Tuesday, December 01, 2009

The Sandstone Quarries at Aquia Creek

Aquia Stone
L’Enfant had been hired to design and plan the new seat of government, the District of Columbia, and he chose to use the sandstone from the Aquia quarry. The quarry became known as Public Quarry and the island (actually a peninsula) became known as Government Island. (It was also known as Wiggington Island for reasons unknown).

Forty boundary stones, made of Aquia freestone, originally marked the four sides of the diamond-shaped square of the District of Columbia, North, South, East and West. The stones were square with a pyramid shape at the top and were laid out, each stone a mile apart, by Benjamin Banneker and Major Andrew Ellicott between 1791 and 1792. On the sides facing the states, the names of the states were inscribed. On the opposite side were the words "Jurisdiction of the United States." These boundary stones are the oldest federal monuments in the United States.

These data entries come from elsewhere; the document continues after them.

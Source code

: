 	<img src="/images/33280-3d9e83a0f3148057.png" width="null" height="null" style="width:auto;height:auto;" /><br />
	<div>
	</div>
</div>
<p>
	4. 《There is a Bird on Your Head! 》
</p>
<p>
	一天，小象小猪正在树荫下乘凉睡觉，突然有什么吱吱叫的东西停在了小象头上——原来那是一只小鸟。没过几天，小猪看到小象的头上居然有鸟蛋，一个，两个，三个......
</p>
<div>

The White House was built using Aquia sandstone but the stone was painted white. After the War of 1812, when the White House was burned, the structure was washed and cleaned but more of the Aquia freestone was brought in to restore the building.

Parts of the Capitol building are built with Aquia sandstone including the original gatehouses which can now be found at Constitution Ave and 15th and 17th Streets in Washington. The stone is unpainted and the original color can be seen.